**Task:**
Every entry should be returned unchanged, with the pictures omitted.
==================================================
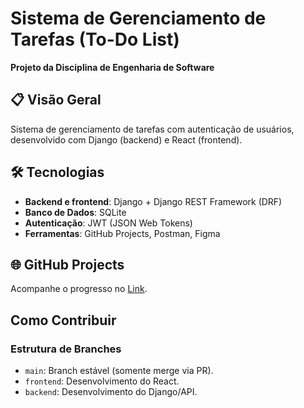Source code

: # Sistema de Gerenciamento de Tarefas (To-Do List)  
**Projeto da Disciplina de Engenharia de Software**  

## 📋 Visão Geral  
Sistema de gerenciamento de tarefas com autenticação de usuários, desenvolvido com Django (backend) e React (frontend).  

## 🛠 Tecnologias  
- **Backend e frontend**: Django + Django REST Framework (DRF)  
- **Banco de Dados**: SQLite
- **Autenticação**: JWT (JSON Web Tokens)  
- **Ferramentas**: GitHub Projects, Postman, Figma  

## 🌐 GitHub Projects  
Acompanhe o progresso no [Link](https://github.com//ProjetoSoftware2025-1/RepositorioToDoList/).  

## Como Contribuir  
### Estrutura de Branches  
- `main`: Branch estável (somente merge via PR).  
- `frontend`: Desenvolvimento do React.  
- `backend`: Desenvolvimento do Django/API.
==================================================
**Solution below:**
Source code

: # Sistema de Gerenciamento de Tarefas (To-Do List)  
**Projeto da Disciplina de Engenharia de Software**  

## 📋 Visão Geral  
Sistema de gerenciamento de tarefas com autenticação de usuários, desenvolvido com Django (backend) e React (frontend).  

## 🛠 Tecnologias  
- **Backend e frontend**: Django + Django REST Framework (DRF)  
- **Banco de Dados**: SQLite
- **Autenticação**: JWT (JSON Web Tokens)  
- **Ferramentas**: GitHub Projects, Postman, Figma  

## 🌐 GitHub Projects  
Acompanhe o progresso no [Link](https://github.com//ProjetoSoftware2025-1/RepositorioToDoList/).  

## Como Contribuir  
### Estrutura de Branches  
- `main`: Branch estável (somente merge via PR).  
- `frontend`: Desenvolvimento do React.  
- `backend`: Desenvolvimento do Django/API.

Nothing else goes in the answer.